RAW DATA Block Start

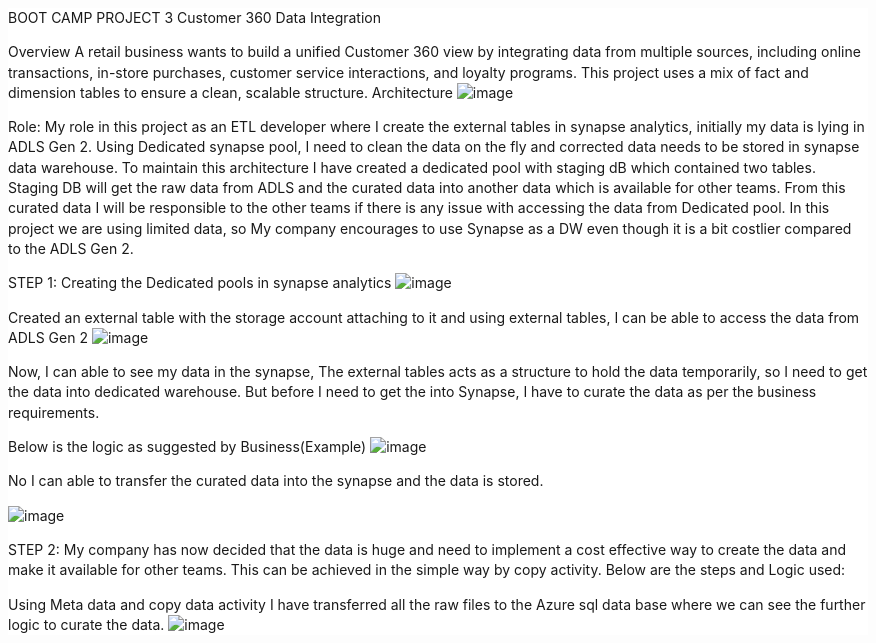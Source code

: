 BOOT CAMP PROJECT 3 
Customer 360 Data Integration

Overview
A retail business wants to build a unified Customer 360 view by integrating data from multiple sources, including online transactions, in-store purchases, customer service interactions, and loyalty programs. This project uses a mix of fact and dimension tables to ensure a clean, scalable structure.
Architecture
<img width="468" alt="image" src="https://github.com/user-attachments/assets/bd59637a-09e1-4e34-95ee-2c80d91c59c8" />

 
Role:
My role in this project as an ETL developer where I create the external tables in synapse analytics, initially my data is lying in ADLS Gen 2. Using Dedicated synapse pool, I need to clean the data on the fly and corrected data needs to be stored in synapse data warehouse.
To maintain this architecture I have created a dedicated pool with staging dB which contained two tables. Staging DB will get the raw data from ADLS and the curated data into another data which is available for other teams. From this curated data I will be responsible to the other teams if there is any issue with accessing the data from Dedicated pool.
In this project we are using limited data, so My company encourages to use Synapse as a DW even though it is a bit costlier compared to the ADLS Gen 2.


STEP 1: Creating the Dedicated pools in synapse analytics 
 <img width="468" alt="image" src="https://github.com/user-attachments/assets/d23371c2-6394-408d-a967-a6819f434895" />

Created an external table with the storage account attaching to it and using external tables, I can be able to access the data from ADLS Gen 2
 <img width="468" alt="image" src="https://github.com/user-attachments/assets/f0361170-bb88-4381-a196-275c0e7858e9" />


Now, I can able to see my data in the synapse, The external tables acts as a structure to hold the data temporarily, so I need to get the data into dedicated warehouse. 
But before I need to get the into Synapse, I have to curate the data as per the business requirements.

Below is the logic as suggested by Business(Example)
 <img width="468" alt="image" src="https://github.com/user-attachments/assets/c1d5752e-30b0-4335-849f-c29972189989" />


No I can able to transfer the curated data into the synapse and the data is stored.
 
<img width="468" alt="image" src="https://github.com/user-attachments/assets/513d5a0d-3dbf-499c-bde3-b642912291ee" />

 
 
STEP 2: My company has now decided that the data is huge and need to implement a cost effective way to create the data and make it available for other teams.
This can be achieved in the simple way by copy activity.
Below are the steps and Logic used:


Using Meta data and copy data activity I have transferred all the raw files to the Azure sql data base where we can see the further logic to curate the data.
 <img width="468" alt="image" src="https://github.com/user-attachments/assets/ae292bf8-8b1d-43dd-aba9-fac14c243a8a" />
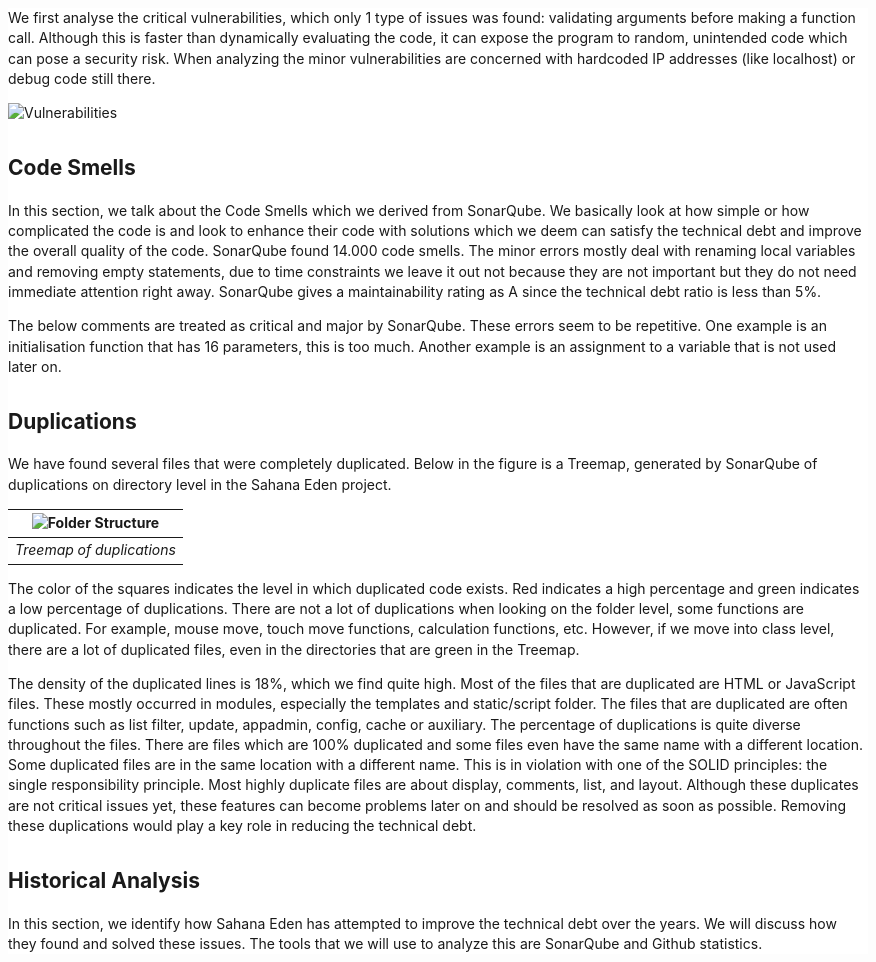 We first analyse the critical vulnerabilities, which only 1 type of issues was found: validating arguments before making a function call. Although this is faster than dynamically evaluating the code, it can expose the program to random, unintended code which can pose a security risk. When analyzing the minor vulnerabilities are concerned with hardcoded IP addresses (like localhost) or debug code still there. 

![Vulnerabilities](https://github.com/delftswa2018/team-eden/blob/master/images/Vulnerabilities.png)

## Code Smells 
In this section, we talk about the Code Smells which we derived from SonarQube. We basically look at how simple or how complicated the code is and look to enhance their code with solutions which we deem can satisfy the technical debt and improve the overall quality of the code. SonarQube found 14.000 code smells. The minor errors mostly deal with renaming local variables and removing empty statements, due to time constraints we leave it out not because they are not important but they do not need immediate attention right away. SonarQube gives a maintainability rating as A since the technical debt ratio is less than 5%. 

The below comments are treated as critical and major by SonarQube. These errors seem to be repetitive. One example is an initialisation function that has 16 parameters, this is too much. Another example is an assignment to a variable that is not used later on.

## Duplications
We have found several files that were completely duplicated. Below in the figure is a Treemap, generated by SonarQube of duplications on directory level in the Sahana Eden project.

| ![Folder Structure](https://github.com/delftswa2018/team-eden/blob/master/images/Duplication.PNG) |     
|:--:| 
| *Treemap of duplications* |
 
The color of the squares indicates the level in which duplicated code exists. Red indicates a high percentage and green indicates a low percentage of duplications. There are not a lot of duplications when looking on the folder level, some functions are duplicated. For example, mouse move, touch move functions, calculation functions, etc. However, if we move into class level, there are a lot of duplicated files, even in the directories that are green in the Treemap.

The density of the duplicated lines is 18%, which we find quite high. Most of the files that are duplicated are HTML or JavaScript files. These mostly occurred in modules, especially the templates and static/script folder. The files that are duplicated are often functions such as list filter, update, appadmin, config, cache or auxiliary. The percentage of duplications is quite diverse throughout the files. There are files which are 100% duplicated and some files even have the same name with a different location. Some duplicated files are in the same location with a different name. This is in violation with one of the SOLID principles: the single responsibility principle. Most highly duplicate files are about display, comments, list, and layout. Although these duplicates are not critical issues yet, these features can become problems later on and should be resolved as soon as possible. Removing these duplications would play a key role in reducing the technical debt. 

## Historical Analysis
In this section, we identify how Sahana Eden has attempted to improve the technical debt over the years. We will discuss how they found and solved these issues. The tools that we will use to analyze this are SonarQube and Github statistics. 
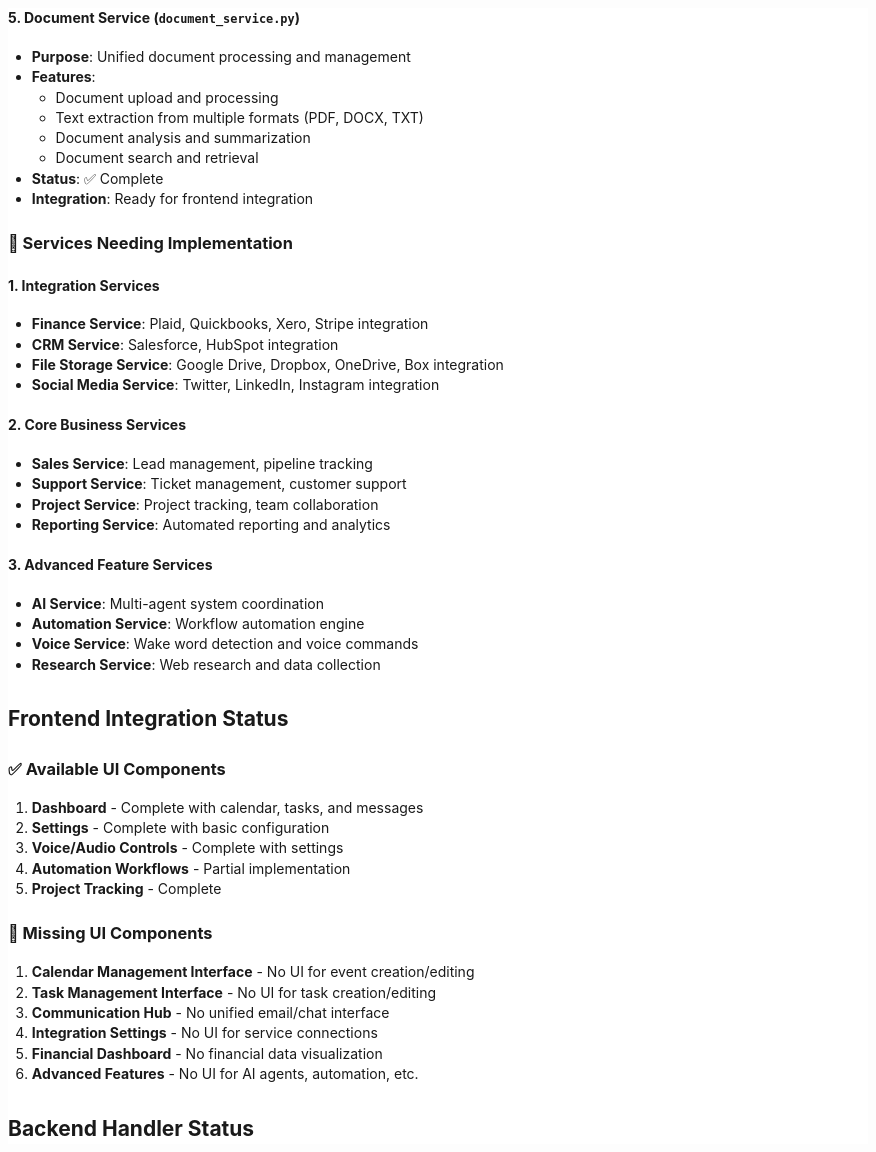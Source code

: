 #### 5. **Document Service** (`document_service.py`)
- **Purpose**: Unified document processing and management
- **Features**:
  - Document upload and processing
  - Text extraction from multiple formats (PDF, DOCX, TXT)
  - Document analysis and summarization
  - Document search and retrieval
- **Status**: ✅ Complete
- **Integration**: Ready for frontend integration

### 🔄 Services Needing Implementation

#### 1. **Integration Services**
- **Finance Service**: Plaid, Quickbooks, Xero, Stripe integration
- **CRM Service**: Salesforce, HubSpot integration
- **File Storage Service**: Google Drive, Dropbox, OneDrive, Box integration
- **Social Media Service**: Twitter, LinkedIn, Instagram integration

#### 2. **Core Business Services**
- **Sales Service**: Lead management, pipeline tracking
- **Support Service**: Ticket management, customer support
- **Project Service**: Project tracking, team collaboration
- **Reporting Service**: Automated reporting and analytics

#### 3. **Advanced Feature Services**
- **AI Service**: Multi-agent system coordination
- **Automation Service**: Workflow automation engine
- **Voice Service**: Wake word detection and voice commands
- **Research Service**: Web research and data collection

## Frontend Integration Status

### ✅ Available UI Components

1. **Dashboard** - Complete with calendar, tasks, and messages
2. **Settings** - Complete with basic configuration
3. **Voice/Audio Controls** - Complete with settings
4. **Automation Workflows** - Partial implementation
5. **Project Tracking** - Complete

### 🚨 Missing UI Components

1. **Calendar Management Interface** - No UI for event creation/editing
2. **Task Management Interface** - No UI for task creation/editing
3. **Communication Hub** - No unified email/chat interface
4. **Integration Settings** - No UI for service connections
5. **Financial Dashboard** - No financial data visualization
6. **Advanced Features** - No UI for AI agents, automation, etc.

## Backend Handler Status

RAW DATA Block End

Please show, exactly as written, every line above that contains the word "processing".

- **Purpose**: Unified document processing and management
  - Document upload and processing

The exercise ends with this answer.